Doch was für Unternehmen sinnvoll ist – die Leasingraten setzen sie als Betriebsausgaben ab – lohnt sich für Privatkunden nur selten, auch wenn die monatlichen Raten niedriger sind als Zins und Tilgung für eine Finanzierung über Kredit. Bei Vertragsende kommt oft das böse Erwachen. Wie viel Sie wirklich zahlen, die Restwert-Falle und Fallstricke im Vertrag erläutert Euch Focus Online über den Anbieterlink.
Autoleasing gilt als interessante Alternative zum Barkauf oder zur Finanzierung mit einem Ratenkredit. Insbesondere beim Kauf eines neuen Autos werben viele Autohäuser mit besonders günstigen Leasingangeboten. Ob Leasing für Privatpersonen überhaupt lohnenswert ist, fragen sich aufgrund der scheinbar günstigen Konditionen die wenigsten.
Auch sehen die Angebote auf den ersten Blick durchaus lukrativ aus: ein neues Auto für drei Jahre feste monatliche Raten. Im Gegensatz zu einem Ratenkredit stellt sich auch die Frage nach Sicherheiten beim Leasing nur am Rand. Eine
Schufa-Auskunft allein reicht den Autobanken oft aus. Lohnt sich Leasing aber gegenüber einem Barkauf bzw. gegenüber der Finanzierung über einen Ratenkredit wirklich?
Leasing = Mietvertrag
Leasing (aus dem Englischen für "Mieten", "Pachten") ist einfach ausgedrückt nichts anderes als ein normaler Mietvertrag. Keinesfalls sollte man Leasing mit einem Ratenkauf verwechseln. Egal ob man ein Auto oder Büromöbel least, bis zum Ende des Vertrages bleibt der geleaste Gegenstand immer das Eigentum des Leasinggebers.

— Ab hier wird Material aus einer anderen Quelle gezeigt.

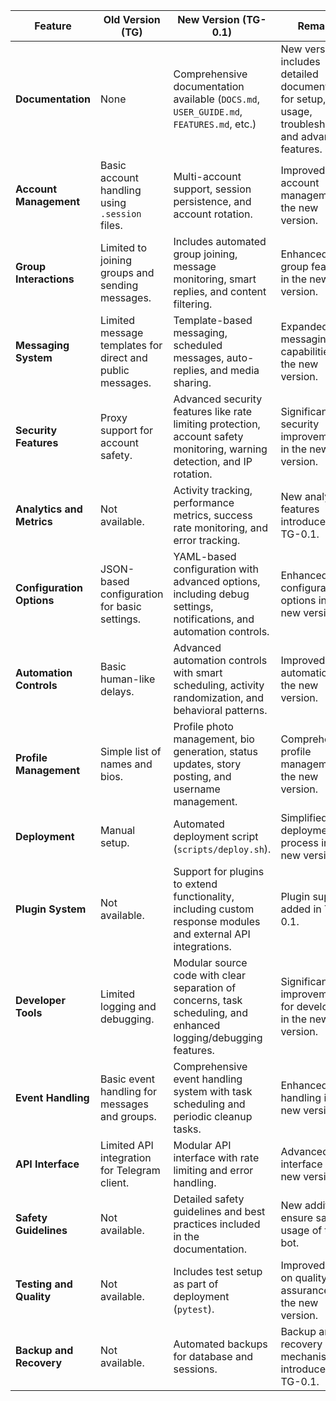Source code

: | **Feature**                       | **Old Version (TG)**                                                                                                        | **New Version (TG-0.1)**                                                                                                    | **Remarks**                                                                                           |
|-----------------------------------|----------------------------------------------------------------------------------------------------------------------------|----------------------------------------------------------------------------------------------------------------------------|-------------------------------------------------------------------------------------------------------|
| **Documentation**                | None                                                                                                                       | Comprehensive documentation available (`DOCS.md`, `USER_GUIDE.md`, `FEATURES.md`, etc.)                                   | New version includes detailed documentation for setup, usage, troubleshooting, and advanced features. |
| **Account Management**           | Basic account handling using `.session` files.                                                                              | Multi-account support, session persistence, and account rotation.                                                          | Improved account management in the new version.                                                      |
| **Group Interactions**           | Limited to joining groups and sending messages.                                                                             | Includes automated group joining, message monitoring, smart replies, and content filtering.                                | Enhanced group features in the new version.                                                          |
| **Messaging System**             | Limited message templates for direct and public messages.                                                                   | Template-based messaging, scheduled messages, auto-replies, and media sharing.                                             | Expanded messaging capabilities in the new version.                                                  |
| **Security Features**            | Proxy support for account safety.                                                                                           | Advanced security features like rate limiting protection, account safety monitoring, warning detection, and IP rotation.   | Significant security improvements in the new version.                                                |
| **Analytics and Metrics**        | Not available.                                                                                                              | Activity tracking, performance metrics, success rate monitoring, and error tracking.                                       | New analytics features introduced in TG-0.1.                                                         |
| **Configuration Options**        | JSON-based configuration for basic settings.                                                                                | YAML-based configuration with advanced options, including debug settings, notifications, and automation controls.          | Enhanced configuration options in the new version.                                                   |
| **Automation Controls**          | Basic human-like delays.                                                                                                    | Advanced automation controls with smart scheduling, activity randomization, and behavioral patterns.                        | Improved automation in the new version.                                                              |
| **Profile Management**           | Simple list of names and bios.                                                                                              | Profile photo management, bio generation, status updates, story posting, and username management.                          | Comprehensive profile management in the new version.                                                 |
| **Deployment**                   | Manual setup.                                                                                                               | Automated deployment script (`scripts/deploy.sh`).                                                                         | Simplified deployment process in the new version.                                                    |
| **Plugin System**                | Not available.                                                                                                              | Support for plugins to extend functionality, including custom response modules and external API integrations.              | Plugin support added in TG-0.1.                                                                      |
| **Developer Tools**              | Limited logging and debugging.                                                                                              | Modular source code with clear separation of concerns, task scheduling, and enhanced logging/debugging features.           | Significant improvements for developers in the new version.                                          |
| **Event Handling**               | Basic event handling for messages and groups.                                                                               | Comprehensive event handling system with task scheduling and periodic cleanup tasks.                                       | Enhanced event handling in the new version.                                                          |
| **API Interface**                | Limited API integration for Telegram client.                                                                                | Modular API interface with rate limiting and error handling.                                                               | Advanced API interface in the new version.                                                           |
| **Safety Guidelines**            | Not available.                                                                                                              | Detailed safety guidelines and best practices included in the documentation.                                               | New addition to ensure safe usage of the bot.                                                        |
| **Testing and Quality**          | Not available.                                                                                                              | Includes test setup as part of deployment (`pytest`).                                                                      | Improved focus on quality assurance in the new version.                                              |
| **Backup and Recovery**          | Not available.                                                                                                              | Automated backups for database and sessions.                                                                               | Backup and recovery mechanisms introduced in TG-0.1.                                                 |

Der Leasingnehmer hat jedoch die Option, das geleaste Objekt am Ende der Laufzeit zu einem im Voraus festgelegten Restwert endgültig zu erwerben. Leasingunternehmen bieten alternativ auch immer die Möglichkeit, das Leasinggut zurückzugeben.
Wichtig:
Leasingverträge werden zu sehr unterschiedlichen Bedingungen abgeschlossen. Sie müssen daher die Bedingungen vor Unterzeichnung des Vertrages sehr genau lesen.

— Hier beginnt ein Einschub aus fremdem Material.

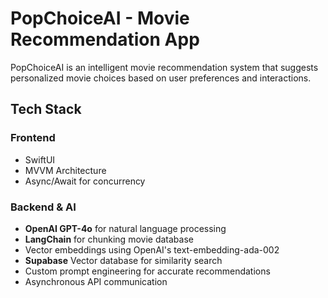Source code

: # PopChoiceAI - Movie Recommendation App

PopChoiceAI is an intelligent movie recommendation system that suggests personalized movie choices based on user preferences and interactions.

## Tech Stack

### Frontend
- SwiftUI
- MVVM Architecture
- Async/Await for concurrency

### Backend & AI
- **OpenAI GPT-4o** for natural language processing
- **LangChain** for chunking movie database
- Vector embeddings using OpenAI's text-embedding-ada-002
- **Supabase** Vector database for similarity search
- Custom prompt engineering for accurate recommendations
- Asynchronous API communication
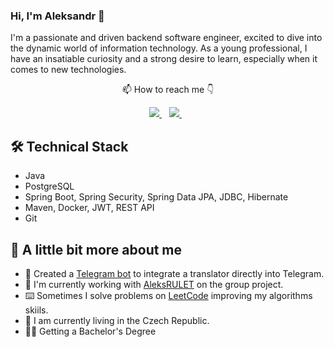 ### Hi, I'm Aleksandr 👋

I'm a passionate and driven backend software engineer, excited to dive into the dynamic world of information technology. As a young professional, I have an insatiable curiosity and a strong desire to learn, especially when it comes to new technologies.

 <p align='center'>
  📫  How to reach me 👇
</p>
<p align='center'>
   <a href="https://mail.google.com/mail/u/0/?fs=1&tf=cm&source=mailto&to=dev.aleksandr2000@gmail.com" target="_blank">
    <img src="https://img.shields.io/badge/Gmail-D14836?style=for-the-badge&logo=gmail&logoColor=white" />        
  </a>&nbsp;&nbsp;
  <a href="https://www.linkedin.com/in/shabalin-aleksandr/" target="_blank">
    <img src="https://img.shields.io/badge/linkedin-%230077B5.svg?&style=for-the-badge&logo=linkedin&logoColor=white" />
  </a>&nbsp;&nbsp;


## 🛠 Technical Stack
*   Java
*   PostgreSQL
*   Spring Boot, Spring Security, Spring Data JPA, JDBC, Hibernate
*   Maven, Docker, JWT, REST API
*   Git

## 👀 A little bit more about me
* 💬 Created a [Telegram bot](https://github.com/Doberman786/DeepLTranslatorTelegramBot) to integrate a translator directly into Telegram.
* 👯 I'm currently working with [AleksRULET](https://github.com/AleksRULET) on the group project.
* ⌨️ Sometimes I solve problems on [LeetCode](https://leetcode.com/Doberman786/) improving my algorithms skiils.
* 🏢 I am currently living in the Czech Republic.
* 👨‍🎓 Getting a Bachelor's Degree



<!--
**Doberman786/Doberman786** is a ✨ _special_ ✨ repository because its `README.md` (this file) appears on your GitHub profile.

Here are some ideas to get you started:

- 🔭 I’m currently working on ...
- 🌱 I’m currently learning ...
- 👯 I’m looking to collaborate on ...
- 🤔 I’m looking for help with ...
- 💬 Ask me about ...
- 📫 How to reach me: ...
- 😄 Pronouns: ...
- ⚡ Fun fact: ...
-->
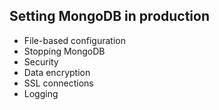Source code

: ## Setting MongoDB in production
* File-based configuration
* Stopping MongoDB
* Security
* Data encryption
* SSL connections
* Logging
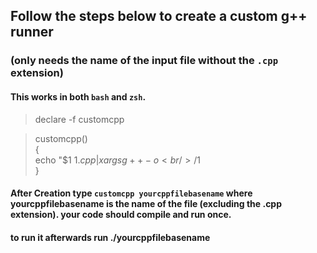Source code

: ## Follow the steps below to create a custom g++ runner 
### (only needs the name of the input file without the `.cpp` extension)

#### This works in both `bash` and `zsh`. 

> declare -f customcpp

> customcpp()<br/>
> {<br/>
> echo "$1 $1.cpp | xargs g++ -o 
> <br/>/$1
> <br/>}


#### After Creation type `customcpp yourcppfilebasename` where yourcppfilebasename is the name of the file (excluding the .cpp extension). your code should compile and run once.
#### to run it afterwards run ./yourcppfilebasename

Wie funktioniert Auto-Langzeitmiete?
Der Leasingnehmer (Autofahrer) schließt einen Vertrag mit einem Leasinggeber, meist die Hausbank des Autohauses. Die Bank kauft dann das Fahrzeug von dem
Kfz Fachhandel und ist fortan der Eigentümer des Kfz.
In der Regel haben Leasingverträge eine Laufzeit von drei Jahren und sind normalerweise unkündbar. Es gibt - wie immer - einige Ausnahmen. Bevor man allerdings den Wagen vom Hof des Händlers fahren kann, muss beim Abschluss des Leasingvertrages eine Sonderzahlung geleistet werden. Diese beträgt meist zwischen 20 und 40 Prozent des Fahrzeugneuwertes.
Auch die maximal zu fahrenden Kilometer pro Jahr werden im Leasingvertrag explizit festgelegt. Während der Laufzeit des Vertrages zahlt der Leasingnehmer dann monatlich eine festgelegte Summe an den Leasinggeber - die sogenannte Leasingrate.
Ist das Ende der Laufzeit erreicht, wird der Restwert des
Kfz ermittelt, zu dem man dann das Fahrzeug auch endgültig erwerben kann. Die Ermittlung des Restwerts wirft oft größere Probleme auf, insbesondere wenn kein Anschlussvertrag abgeschlossen wird.
In den Leasingverträgen steht ausdrücklich, dass das Kfz am Ende der Laufzeit in "einwandfreiem Zustand" zurückgegeben werden muss. Der Leasingnehmer legt dann oftmals drauf, da er aufgrund kleiner Mängel (z.B. kleine Kratzer im Lack) nicht den ursprünglich im Leasingvertrag ermittelten Rücknahmepreis erhält. Rechtsstreitigkeiten sind dann keine Seltenheit.
Kündigung des Leasingvertrages
Kündigungen des Leasingvertrages sind nur in wenigen Ausnahmefällen möglich. Wie bei anderen Mietverpflichtungen kann der Leasinggeber den Vertrag
außerordentlich kündigen, wenn der Leasingnehmer wiederholt seinen Zahlungsverpflichtungen nicht nachkommt. Auch wenn der Leasingnehmer keine Vollkaskoversicherung abschließt, das Fahrzeug nicht regelmäßig in eine Werkstatt zur Inspektion bringt oder seinen Wohnsitz ins Ausland verlegt, ist eine Kündigung des Vertrages möglich.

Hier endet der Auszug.